┌────────
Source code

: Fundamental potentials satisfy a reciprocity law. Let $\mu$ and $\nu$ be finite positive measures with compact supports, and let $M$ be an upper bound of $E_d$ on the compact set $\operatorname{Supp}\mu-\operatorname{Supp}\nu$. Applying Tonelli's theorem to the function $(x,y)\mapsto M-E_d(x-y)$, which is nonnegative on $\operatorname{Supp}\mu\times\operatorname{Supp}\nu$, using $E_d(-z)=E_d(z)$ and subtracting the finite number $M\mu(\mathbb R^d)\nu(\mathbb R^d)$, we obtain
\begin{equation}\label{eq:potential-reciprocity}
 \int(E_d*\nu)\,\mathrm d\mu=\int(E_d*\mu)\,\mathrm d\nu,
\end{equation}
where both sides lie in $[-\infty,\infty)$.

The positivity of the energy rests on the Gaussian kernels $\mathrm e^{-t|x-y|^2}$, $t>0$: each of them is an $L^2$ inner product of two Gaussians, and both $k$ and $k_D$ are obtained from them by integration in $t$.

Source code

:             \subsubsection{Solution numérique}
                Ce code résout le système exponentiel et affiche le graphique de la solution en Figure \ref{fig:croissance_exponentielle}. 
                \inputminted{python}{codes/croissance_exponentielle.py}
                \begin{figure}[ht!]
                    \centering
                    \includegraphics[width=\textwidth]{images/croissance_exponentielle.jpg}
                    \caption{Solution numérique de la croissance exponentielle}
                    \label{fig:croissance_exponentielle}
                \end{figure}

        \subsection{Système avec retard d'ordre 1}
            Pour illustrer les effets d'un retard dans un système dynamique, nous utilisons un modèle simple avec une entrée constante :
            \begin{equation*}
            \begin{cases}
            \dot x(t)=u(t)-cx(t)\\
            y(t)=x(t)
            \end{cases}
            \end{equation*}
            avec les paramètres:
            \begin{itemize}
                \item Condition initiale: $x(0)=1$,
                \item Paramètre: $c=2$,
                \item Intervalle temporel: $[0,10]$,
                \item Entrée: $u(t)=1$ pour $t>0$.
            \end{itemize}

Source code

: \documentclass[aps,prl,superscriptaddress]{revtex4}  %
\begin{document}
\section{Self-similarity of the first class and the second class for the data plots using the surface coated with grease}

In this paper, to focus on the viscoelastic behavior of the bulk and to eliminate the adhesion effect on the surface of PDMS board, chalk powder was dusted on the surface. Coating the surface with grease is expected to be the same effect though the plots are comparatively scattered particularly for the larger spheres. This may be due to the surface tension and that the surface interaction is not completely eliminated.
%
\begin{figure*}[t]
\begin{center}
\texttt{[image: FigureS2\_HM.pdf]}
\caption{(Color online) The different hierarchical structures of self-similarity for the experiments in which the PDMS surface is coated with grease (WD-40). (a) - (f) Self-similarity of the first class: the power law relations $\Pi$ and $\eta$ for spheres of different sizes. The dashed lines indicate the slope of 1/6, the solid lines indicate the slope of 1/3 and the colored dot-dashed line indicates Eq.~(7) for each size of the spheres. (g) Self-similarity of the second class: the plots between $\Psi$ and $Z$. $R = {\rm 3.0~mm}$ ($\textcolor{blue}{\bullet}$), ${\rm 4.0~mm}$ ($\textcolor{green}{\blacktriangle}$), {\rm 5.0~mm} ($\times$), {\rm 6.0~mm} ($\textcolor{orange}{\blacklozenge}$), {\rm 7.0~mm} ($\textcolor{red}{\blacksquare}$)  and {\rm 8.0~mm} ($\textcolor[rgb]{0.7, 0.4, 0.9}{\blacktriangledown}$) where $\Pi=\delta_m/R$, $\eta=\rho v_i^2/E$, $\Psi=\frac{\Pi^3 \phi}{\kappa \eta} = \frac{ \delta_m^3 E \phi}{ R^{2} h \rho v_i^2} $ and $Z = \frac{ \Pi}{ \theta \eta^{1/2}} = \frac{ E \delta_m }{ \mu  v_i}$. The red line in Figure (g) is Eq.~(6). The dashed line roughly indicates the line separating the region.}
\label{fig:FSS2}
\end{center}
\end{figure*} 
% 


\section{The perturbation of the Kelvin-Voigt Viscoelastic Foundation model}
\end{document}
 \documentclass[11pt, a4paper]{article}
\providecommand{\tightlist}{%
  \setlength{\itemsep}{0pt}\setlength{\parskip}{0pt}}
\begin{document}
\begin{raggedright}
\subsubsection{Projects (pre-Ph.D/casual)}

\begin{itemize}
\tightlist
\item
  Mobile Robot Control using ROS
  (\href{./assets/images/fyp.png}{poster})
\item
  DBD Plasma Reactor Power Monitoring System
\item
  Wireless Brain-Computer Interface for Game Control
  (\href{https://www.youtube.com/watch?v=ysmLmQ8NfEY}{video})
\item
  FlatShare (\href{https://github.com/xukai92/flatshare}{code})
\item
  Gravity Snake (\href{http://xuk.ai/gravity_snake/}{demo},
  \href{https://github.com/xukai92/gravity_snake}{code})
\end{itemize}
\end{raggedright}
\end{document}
└────────
- **What is being asked**
The material should be transcribed in full, character for character.

- **Output**
Source code

: Fundamental potentials satisfy a reciprocity law. Let $\mu$ and $\nu$ be finite positive measures with compact supports, and let $M$ be an upper bound of $E_d$ on the compact set $\operatorname{Supp}\mu-\operatorname{Supp}\nu$. Applying Tonelli's theorem to the function $(x,y)\mapsto M-E_d(x-y)$, which is nonnegative on $\operatorname{Supp}\mu\times\operatorname{Supp}\nu$, using $E_d(-z)=E_d(z)$ and subtracting the finite number $M\mu(\mathbb R^d)\nu(\mathbb R^d)$, we obtain
\begin{equation}\label{eq:potential-reciprocity}
 \int(E_d*\nu)\,\mathrm d\mu=\int(E_d*\mu)\,\mathrm d\nu,
\end{equation}
where both sides lie in $[-\infty,\infty)$.

The positivity of the energy rests on the Gaussian kernels $\mathrm e^{-t|x-y|^2}$, $t>0$: each of them is an $L^2$ inner product of two Gaussians, and both $k$ and $k_D$ are obtained from them by integration in $t$.

Source code

:             \subsubsection{Solution numérique}
                Ce code résout le système exponentiel et affiche le graphique de la solution en Figure \ref{fig:croissance_exponentielle}. 
                \inputminted{python}{codes/croissance_exponentielle.py}
                \begin{figure}[ht!]
                    \centering
                    \includegraphics[width=\textwidth]{images/croissance_exponentielle.jpg}
                    \caption{Solution numérique de la croissance exponentielle}
                    \label{fig:croissance_exponentielle}
                \end{figure}

        \subsection{Système avec retard d'ordre 1}
            Pour illustrer les effets d'un retard dans un système dynamique, nous utilisons un modèle simple avec une entrée constante :
            \begin{equation*}
            \begin{cases}
            \dot x(t)=u(t)-cx(t)\\
            y(t)=x(t)
            \end{cases}
            \end{equation*}
            avec les paramètres:
            \begin{itemize}
                \item Condition initiale: $x(0)=1$,
                \item Paramètre: $c=2$,
                \item Intervalle temporel: $[0,10]$,
                \item Entrée: $u(t)=1$ pour $t>0$.
            \end{itemize}

Source code

: \documentclass[aps,prl,superscriptaddress]{revtex4}  %
\begin{document}
\section{Self-similarity of the first class and the second class for the data plots using the surface coated with grease}

In this paper, to focus on the viscoelastic behavior of the bulk and to eliminate the adhesion effect on the surface of PDMS board, chalk powder was dusted on the surface. Coating the surface with grease is expected to be the same effect though the plots are comparatively scattered particularly for the larger spheres. This may be due to the surface tension and that the surface interaction is not completely eliminated.
%
\begin{figure*}[t]
\begin{center}
\texttt{[image: FigureS2\_HM.pdf]}
\caption{(Color online) The different hierarchical structures of self-similarity for the experiments in which the PDMS surface is coated with grease (WD-40). (a) - (f) Self-similarity of the first class: the power law relations $\Pi$ and $\eta$ for spheres of different sizes. The dashed lines indicate the slope of 1/6, the solid lines indicate the slope of 1/3 and the colored dot-dashed line indicates Eq.~(7) for each size of the spheres. (g) Self-similarity of the second class: the plots between $\Psi$ and $Z$. $R = {\rm 3.0~mm}$ ($\textcolor{blue}{\bullet}$), ${\rm 4.0~mm}$ ($\textcolor{green}{\blacktriangle}$), {\rm 5.0~mm} ($\times$), {\rm 6.0~mm} ($\textcolor{orange}{\blacklozenge}$), {\rm 7.0~mm} ($\textcolor{red}{\blacksquare}$)  and {\rm 8.0~mm} ($\textcolor[rgb]{0.7, 0.4, 0.9}{\blacktriangledown}$) where $\Pi=\delta_m/R$, $\eta=\rho v_i^2/E$, $\Psi=\frac{\Pi^3 \phi}{\kappa \eta} = \frac{ \delta_m^3 E \phi}{ R^{2} h \rho v_i^2} $ and $Z = \frac{ \Pi}{ \theta \eta^{1/2}} = \frac{ E \delta_m }{ \mu  v_i}$. The red line in Figure (g) is Eq.~(6). The dashed line roughly indicates the line separating the region.}
\label{fig:FSS2}
\end{center}
\end{figure*} 
% 


\section{The perturbation of the Kelvin-Voigt Viscoelastic Foundation model}
\end{document}
 \documentclass[11pt, a4paper]{article}
\providecommand{\tightlist}{%
  \setlength{\itemsep}{0pt}\setlength{\parskip}{0pt}}
\begin{document}
\begin{raggedright}
\subsubsection{Projects (pre-Ph.D/casual)}

\begin{itemize}
\tightlist
\item
  Mobile Robot Control using ROS
  (\href{./assets/images/fyp.png}{poster})
\item
  DBD Plasma Reactor Power Monitoring System
\item
  Wireless Brain-Computer Interface for Game Control
  (\href{https://www.youtube.com/watch?v=ysmLmQ8NfEY}{video})
\item
  FlatShare (\href{https://github.com/xukai92/flatshare}{code})
\item
  Gravity Snake (\href{http://xuk.ai/gravity_snake/}{demo},
  \href{https://github.com/xukai92/gravity_snake}{code})
\end{itemize}
\end{raggedright}
\end{document}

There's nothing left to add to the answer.